Rabbi Yehuda Heber said he started the project last year following the death of his mother, Rochel Leah Heber.
“After she passed, I searched for a project which would do honor to her memory and to the beautiful person she was,” Heber said. “The writing of a brand-new Torah certainly does that.”
The Torah, the holiest book of Judaism, is more than 3,300 years old.
“Remarkably, despite the passage of thousands of years, some filled with upheaval and suffering for the Jewish people, not one letter of the Torah has ever been changed,” Heber said. “The words we read today in synagogues all over the world are exactly those dictated by God, recorded by Moses and meticulously transcribed for generations.”
In a properly written Torah, Heber said, every letter must be perfectly formed.
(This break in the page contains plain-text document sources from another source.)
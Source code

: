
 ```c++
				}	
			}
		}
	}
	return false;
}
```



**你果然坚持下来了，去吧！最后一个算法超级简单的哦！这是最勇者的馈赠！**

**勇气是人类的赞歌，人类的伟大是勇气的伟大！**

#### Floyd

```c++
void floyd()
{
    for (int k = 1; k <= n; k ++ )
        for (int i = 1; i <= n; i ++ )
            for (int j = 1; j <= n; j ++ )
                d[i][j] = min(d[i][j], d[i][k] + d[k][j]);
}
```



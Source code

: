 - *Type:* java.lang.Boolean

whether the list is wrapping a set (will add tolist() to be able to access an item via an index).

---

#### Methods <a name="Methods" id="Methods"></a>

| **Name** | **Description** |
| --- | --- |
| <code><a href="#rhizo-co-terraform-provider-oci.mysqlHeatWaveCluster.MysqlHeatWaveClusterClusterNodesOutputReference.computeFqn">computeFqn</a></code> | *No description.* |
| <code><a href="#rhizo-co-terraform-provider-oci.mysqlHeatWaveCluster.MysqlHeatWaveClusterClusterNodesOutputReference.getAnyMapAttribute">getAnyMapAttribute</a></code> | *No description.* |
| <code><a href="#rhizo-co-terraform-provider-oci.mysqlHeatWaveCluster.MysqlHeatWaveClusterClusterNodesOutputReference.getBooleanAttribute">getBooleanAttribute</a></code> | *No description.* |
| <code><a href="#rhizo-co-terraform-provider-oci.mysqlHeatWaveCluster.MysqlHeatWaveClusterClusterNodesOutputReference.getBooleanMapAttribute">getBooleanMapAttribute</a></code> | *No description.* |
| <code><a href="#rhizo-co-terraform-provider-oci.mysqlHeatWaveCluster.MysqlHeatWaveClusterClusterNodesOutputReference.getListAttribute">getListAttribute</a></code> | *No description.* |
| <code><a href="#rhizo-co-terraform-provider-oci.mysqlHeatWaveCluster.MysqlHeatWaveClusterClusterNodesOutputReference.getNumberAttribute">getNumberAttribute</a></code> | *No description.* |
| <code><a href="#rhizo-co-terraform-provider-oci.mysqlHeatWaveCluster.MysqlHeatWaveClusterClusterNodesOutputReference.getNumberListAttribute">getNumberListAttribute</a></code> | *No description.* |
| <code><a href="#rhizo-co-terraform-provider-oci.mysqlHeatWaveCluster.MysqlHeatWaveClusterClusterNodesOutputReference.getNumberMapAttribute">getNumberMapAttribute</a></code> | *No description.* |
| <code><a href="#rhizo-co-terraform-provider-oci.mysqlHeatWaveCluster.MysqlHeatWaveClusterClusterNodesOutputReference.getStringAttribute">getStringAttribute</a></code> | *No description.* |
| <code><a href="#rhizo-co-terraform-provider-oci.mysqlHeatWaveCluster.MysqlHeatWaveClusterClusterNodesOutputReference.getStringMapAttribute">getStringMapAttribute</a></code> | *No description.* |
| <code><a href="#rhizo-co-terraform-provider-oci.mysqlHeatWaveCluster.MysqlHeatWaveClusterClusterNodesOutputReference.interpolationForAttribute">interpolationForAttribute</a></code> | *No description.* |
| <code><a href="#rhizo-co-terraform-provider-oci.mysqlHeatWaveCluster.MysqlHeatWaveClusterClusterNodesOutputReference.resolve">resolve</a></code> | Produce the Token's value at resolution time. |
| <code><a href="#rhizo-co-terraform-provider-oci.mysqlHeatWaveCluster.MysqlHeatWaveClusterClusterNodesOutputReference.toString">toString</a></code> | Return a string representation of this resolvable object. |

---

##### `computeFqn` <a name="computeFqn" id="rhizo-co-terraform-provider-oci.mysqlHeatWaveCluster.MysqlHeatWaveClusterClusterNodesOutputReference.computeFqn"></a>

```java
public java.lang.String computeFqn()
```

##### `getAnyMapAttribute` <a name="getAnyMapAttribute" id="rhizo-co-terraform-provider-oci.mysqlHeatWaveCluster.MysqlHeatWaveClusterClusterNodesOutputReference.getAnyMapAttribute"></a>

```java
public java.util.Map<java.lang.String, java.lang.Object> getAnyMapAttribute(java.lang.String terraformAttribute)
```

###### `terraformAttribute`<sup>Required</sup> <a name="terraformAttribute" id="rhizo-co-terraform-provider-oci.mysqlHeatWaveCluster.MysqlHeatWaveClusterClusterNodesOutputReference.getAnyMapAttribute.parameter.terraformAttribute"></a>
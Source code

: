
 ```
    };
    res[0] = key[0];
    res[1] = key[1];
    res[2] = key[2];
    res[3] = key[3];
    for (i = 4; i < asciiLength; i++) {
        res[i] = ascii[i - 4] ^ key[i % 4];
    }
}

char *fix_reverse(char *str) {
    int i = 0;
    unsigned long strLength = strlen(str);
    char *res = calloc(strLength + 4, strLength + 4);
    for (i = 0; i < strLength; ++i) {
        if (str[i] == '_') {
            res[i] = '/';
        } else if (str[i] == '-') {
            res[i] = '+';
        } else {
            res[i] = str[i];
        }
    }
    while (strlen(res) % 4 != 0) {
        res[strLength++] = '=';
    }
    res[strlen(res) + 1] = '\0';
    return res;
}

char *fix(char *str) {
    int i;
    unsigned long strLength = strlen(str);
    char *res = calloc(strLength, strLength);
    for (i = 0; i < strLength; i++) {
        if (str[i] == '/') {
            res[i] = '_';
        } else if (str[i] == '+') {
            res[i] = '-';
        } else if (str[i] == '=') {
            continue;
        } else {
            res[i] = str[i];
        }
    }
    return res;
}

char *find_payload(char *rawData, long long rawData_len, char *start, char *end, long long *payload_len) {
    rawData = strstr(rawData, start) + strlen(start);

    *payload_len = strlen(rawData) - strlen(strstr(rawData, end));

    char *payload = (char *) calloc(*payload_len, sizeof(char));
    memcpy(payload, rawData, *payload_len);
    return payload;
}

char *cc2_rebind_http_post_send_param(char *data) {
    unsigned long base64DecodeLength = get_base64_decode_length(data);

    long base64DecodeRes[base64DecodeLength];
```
The Chabad commissioned a scribe from Israel.
“None may be missing or even cracked,” Heber said. “Our sages have taught that the same applies to our nation. Each and every Jew is of utmost importance and constitutes an essential and integral part of the Jewish people.”
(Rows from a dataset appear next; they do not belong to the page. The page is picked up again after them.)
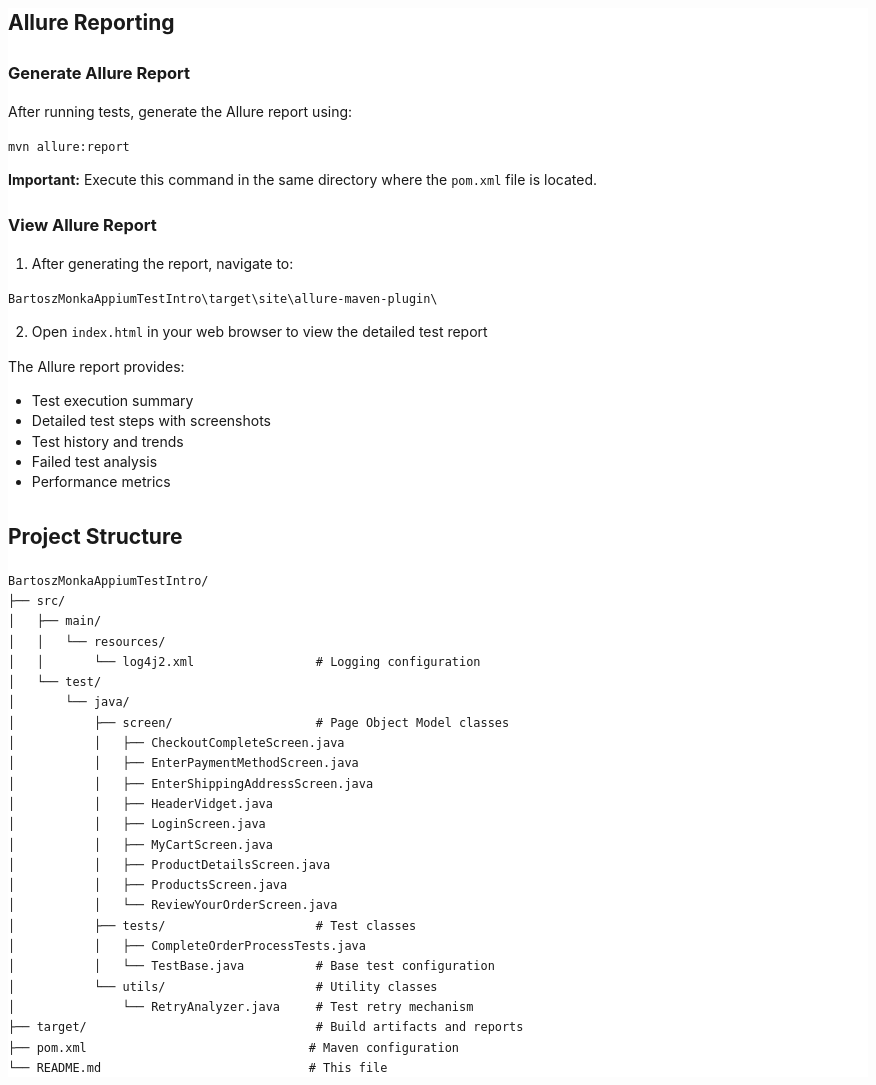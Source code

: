 ## Allure Reporting

### Generate Allure Report
After running tests, generate the Allure report using:

```bash
mvn allure:report
```

**Important:** Execute this command in the same directory where the `pom.xml` file is located.

### View Allure Report
1. After generating the report, navigate to:
```
BartoszMonkaAppiumTestIntro\target\site\allure-maven-plugin\
```

2. Open `index.html` in your web browser to view the detailed test report

The Allure report provides:
- Test execution summary
- Detailed test steps with screenshots
- Test history and trends
- Failed test analysis
- Performance metrics

## Project Structure

```
BartoszMonkaAppiumTestIntro/
├── src/
│   ├── main/
│   │   └── resources/
│   │       └── log4j2.xml                 # Logging configuration
│   └── test/
│       └── java/
│           ├── screen/                    # Page Object Model classes
│           │   ├── CheckoutCompleteScreen.java
│           │   ├── EnterPaymentMethodScreen.java
│           │   ├── EnterShippingAddressScreen.java
│           │   ├── HeaderVidget.java
│           │   ├── LoginScreen.java
│           │   ├── MyCartScreen.java
│           │   ├── ProductDetailsScreen.java
│           │   ├── ProductsScreen.java
│           │   └── ReviewYourOrderScreen.java
│           ├── tests/                     # Test classes
│           │   ├── CompleteOrderProcessTests.java
│           │   └── TestBase.java          # Base test configuration
│           └── utils/                     # Utility classes
│               └── RetryAnalyzer.java     # Test retry mechanism
├── target/                                # Build artifacts and reports
├── pom.xml                               # Maven configuration
└── README.md                             # This file
```
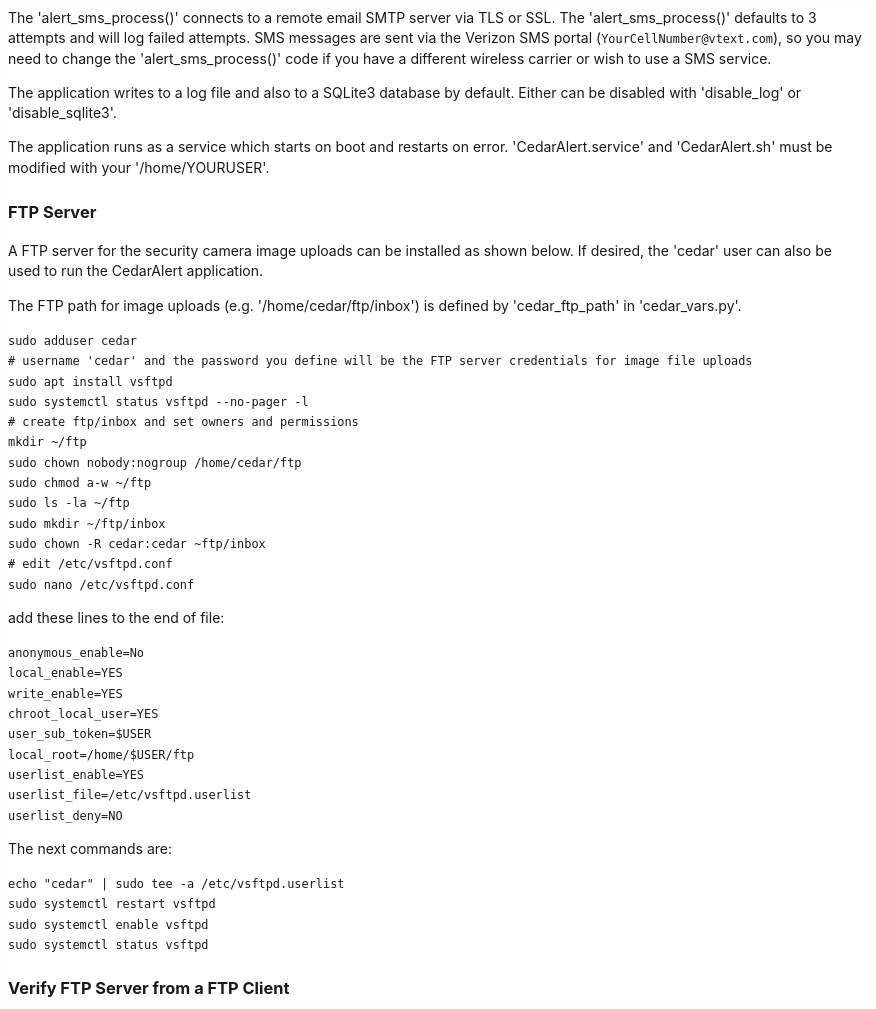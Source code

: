 The 'alert_sms_process()' connects to a remote email SMTP server via TLS or SSL. The 'alert_sms_process()' defaults to 3 attempts and will log failed attempts. SMS messages are sent via the Verizon SMS portal (`YourCellNumber@vtext.com`), so you may need to change the 'alert_sms_process()' code if you have a different wireless carrier or wish to use a SMS service.

The application writes to a log file and also to a SQLite3 database by default. Either can be disabled with 'disable_log' or 'disable_sqlite3'.

The application runs as a service which starts on boot and restarts on error. 'CedarAlert.service' and 'CedarAlert.sh' must be modified with your '/home/YOURUSER'.

### FTP Server

A FTP server for the security camera image uploads can be installed as shown below. If desired, the 'cedar' user can also be used to run the CedarAlert application.

The FTP path for image uploads (e.g. '/home/cedar/ftp/inbox') is defined by 'cedar_ftp_path' in 'cedar_vars.py'.

```
sudo adduser cedar
# username 'cedar' and the password you define will be the FTP server credentials for image file uploads
sudo apt install vsftpd
sudo systemctl status vsftpd --no-pager -l
# create ftp/inbox and set owners and permissions
mkdir ~/ftp
sudo chown nobody:nogroup /home/cedar/ftp
sudo chmod a-w ~/ftp
sudo ls -la ~/ftp
sudo mkdir ~/ftp/inbox
sudo chown -R cedar:cedar ~ftp/inbox
# edit /etc/vsftpd.conf
sudo nano /etc/vsftpd.conf
```
add these lines to the end of file:
```
anonymous_enable=No
local_enable=YES
write_enable=YES
chroot_local_user=YES
user_sub_token=$USER
local_root=/home/$USER/ftp
userlist_enable=YES
userlist_file=/etc/vsftpd.userlist
userlist_deny=NO
```
The next commands are:
```
echo "cedar" | sudo tee -a /etc/vsftpd.userlist
sudo systemctl restart vsftpd
sudo systemctl enable vsftpd
sudo systemctl status vsftpd
```
### Verify FTP Server from a FTP Client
A ceremony celebrating the new Torah scroll was held at 11 a.m. Sunday, Nov. 18, at Mohansic Elementary School in Yorktown Heights.
“We are perpetuating our precious heritage for yet another generation,” Heber said.
Participants had the opportunity for a scribe to write their Hebrew name on parchment as a keepsake. Children also participated in a Build-a-Torah workshop, creating a plush stuffed Torah to keep.
Jewish tradition says that a new Torah is to be welcomed into a community just as one welcomes a bride and groom. Accordingly, the scroll was carried down from the school at the Chabad synagogue, about a 10-minute walk away, under a Chuppah (wedding canopy), accompanied by music and dancing. It was then placed in the Holy Ark at the Chabad synagogue.